My experience as a high school intern with the Long Term Ecological Research (LTER) program began as just a regular day in my biology class, with everyone paying attention to the teacher, Mr. Nicholas Oehm. After being in Oehm’s class for a year, he asked me if I was interested in doing an internship at a lab at the Florida International University, home of the Florida Coastal Everglades (FCE) LTER program, where he was the Education & Outreach Coordinator.

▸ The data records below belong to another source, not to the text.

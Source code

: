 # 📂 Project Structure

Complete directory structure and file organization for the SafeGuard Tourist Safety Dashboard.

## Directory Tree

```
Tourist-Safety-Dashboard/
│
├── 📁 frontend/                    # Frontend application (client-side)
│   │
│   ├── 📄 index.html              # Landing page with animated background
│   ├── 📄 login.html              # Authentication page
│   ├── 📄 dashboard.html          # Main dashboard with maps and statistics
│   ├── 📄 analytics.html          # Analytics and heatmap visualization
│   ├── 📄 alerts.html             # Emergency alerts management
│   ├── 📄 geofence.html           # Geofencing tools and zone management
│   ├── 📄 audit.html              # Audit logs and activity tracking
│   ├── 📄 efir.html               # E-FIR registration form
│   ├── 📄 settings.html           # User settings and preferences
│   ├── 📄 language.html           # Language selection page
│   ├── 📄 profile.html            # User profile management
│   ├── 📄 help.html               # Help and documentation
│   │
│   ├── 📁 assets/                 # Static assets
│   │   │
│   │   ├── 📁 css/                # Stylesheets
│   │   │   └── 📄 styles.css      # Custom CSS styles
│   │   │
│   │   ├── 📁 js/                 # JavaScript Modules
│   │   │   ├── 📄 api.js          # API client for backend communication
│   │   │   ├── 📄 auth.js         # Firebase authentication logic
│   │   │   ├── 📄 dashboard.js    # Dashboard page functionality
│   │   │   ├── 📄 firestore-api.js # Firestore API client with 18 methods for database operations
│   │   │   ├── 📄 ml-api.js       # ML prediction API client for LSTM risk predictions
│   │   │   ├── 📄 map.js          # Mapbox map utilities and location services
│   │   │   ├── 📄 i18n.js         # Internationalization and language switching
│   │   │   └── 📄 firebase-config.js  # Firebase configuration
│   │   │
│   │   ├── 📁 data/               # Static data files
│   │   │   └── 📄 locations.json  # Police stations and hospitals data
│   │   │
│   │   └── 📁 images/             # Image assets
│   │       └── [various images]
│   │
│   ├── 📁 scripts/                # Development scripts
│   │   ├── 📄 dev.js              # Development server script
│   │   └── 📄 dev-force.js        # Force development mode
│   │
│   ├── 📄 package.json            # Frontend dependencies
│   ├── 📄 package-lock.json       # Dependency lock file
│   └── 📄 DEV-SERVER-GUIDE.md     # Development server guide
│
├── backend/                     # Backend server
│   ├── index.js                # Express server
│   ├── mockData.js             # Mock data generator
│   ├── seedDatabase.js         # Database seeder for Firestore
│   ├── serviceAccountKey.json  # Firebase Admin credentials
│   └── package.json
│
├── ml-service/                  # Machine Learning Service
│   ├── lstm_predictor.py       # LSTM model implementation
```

Going into the internship, I envisioned a brightly lighted room filled with people in white lab coats looking through a bunch of microscopes at something seemingly invisible. Well, at least that is what I thought it would be like. But that summer when I started at the lab under the supervision of Ross Boucek, a doctoral student at the university and the LTER Graduate Students co-chair, I was surprised to see a totally different picture from what I had imagined.
In the middle of the lab were around four fish tanks. To the left of the fish tanks sat a researcher who introduced herself as Vanessa. She was holding a small fish in her left hand and a plastic syringe in the other. I learned later that she was collecting blood samples used to analyze fish stress. I soon learned that I would be working with her, and although working with fish was completely different from the white lab coats and microscopes I had imagined, it promised to be an exciting adventure.
I started off by entering fish data for hours on Microsoft Excel. After about a month, I began to help with processing samples and preserving the stomach contents of some of the previously captured fish. While working in this LTER lab, I began to understand the scientific process, which was enhanced by my exposure to different scientists presenting their research every week at Monday lab meetings.
As I gained more experience, what began as a high school internship became a part time job. About once a month I got out of the lab and into the Everglades to collect data for specific projects. On my first trip to the field, we visited a recently dried wetland, now a field of saw grass, to collect data on small fish occupying natural holes in the limestone. On another occasion we set out on a little aluminum lab boat into the Everglades to catch fish using electrofishing techniques. That day I helped net some fish and record data for Boucek and Dr. Jennifer Rehage, a principal investigator at the lab.
Going out to the field is hard work but I do have the most wonderful time on those occasions. The trips to the Everglades are truly awe-inspiring: the scenery is quite spectacular, with beautiful mangrove trees rushing by as errant waves from the slough crash against the boat. With the Gulf of Mexico looking majestic in the distance and dolphins swimming by the side of our boat, not many people can say that their job is as cool as this.
Thus far my experience has not only been great, but I’ve also learned a lot about conservation science and ecology, lessons that have undoubtedly prepared me well for my next adventure as an undergraduate in college.